# RECORDS FOR THE EXERCISE
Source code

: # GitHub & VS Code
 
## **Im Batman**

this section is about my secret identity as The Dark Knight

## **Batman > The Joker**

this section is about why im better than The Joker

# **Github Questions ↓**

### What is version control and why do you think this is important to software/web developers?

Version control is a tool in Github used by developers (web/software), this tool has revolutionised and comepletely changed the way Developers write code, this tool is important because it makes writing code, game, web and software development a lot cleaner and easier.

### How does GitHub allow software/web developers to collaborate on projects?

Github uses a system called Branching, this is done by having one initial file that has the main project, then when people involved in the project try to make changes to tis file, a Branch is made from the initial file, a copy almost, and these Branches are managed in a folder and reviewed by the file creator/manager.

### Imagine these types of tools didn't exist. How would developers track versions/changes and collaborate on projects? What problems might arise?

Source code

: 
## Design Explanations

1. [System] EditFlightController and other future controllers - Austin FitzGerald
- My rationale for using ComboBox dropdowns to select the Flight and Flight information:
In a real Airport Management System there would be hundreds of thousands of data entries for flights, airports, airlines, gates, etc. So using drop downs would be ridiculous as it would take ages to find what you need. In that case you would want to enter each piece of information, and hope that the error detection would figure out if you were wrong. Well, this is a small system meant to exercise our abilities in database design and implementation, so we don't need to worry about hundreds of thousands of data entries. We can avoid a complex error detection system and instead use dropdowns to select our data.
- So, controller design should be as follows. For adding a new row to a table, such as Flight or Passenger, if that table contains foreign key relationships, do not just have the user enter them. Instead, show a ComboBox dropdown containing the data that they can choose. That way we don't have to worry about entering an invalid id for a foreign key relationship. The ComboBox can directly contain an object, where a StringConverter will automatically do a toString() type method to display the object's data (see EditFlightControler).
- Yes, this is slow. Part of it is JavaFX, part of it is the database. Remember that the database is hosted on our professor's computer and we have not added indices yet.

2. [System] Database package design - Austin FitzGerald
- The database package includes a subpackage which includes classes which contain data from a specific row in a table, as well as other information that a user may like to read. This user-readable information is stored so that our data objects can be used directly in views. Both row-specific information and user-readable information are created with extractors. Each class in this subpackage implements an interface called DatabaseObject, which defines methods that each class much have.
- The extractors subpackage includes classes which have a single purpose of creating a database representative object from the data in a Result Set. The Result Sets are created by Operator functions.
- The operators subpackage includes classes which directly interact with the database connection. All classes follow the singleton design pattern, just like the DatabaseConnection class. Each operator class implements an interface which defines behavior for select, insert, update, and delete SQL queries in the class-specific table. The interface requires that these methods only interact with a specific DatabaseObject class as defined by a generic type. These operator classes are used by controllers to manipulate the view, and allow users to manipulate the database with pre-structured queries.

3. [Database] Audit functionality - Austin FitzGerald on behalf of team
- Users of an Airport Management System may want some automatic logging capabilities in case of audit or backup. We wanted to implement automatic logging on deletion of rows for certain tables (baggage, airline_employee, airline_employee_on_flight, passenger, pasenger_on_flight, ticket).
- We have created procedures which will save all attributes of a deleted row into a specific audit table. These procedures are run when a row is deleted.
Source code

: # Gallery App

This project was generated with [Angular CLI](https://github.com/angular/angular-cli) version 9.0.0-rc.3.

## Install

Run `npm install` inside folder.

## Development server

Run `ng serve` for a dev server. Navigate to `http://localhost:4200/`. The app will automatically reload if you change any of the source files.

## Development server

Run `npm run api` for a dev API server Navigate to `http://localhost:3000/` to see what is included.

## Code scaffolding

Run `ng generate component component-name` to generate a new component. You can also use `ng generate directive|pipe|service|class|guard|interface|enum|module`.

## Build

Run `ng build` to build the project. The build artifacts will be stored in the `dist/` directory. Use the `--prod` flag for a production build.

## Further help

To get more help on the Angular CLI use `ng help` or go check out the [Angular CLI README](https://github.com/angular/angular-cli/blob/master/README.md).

# BRIEF
Print exactly, and only, the lines running from the one that contains "This project was" to the last line of the records above.

# EXPECTED OUTPUT
This project was generated with [Angular CLI](https://github.com/angular/angular-cli) version 9.0.0-rc.3.

## Install

Run `npm install` inside folder.

## Development server

Run `ng serve` for a dev server. Navigate to `http://localhost:4200/`. The app will automatically reload if you change any of the source files.

## Development server

Run `npm run api` for a dev API server Navigate to `http://localhost:3000/` to see what is included.

## Code scaffolding

Run `ng generate component component-name` to generate a new component. You can also use `ng generate directive|pipe|service|class|guard|interface|enum|module`.

## Build

Run `ng build` to build the project. The build artifacts will be stored in the `dist/` directory. Use the `--prod` flag for a production build.

## Further help

To get more help on the Angular CLI use `ng help` or go check out the [Angular CLI README](https://github.com/angular/angular-cli/blob/master/README.md).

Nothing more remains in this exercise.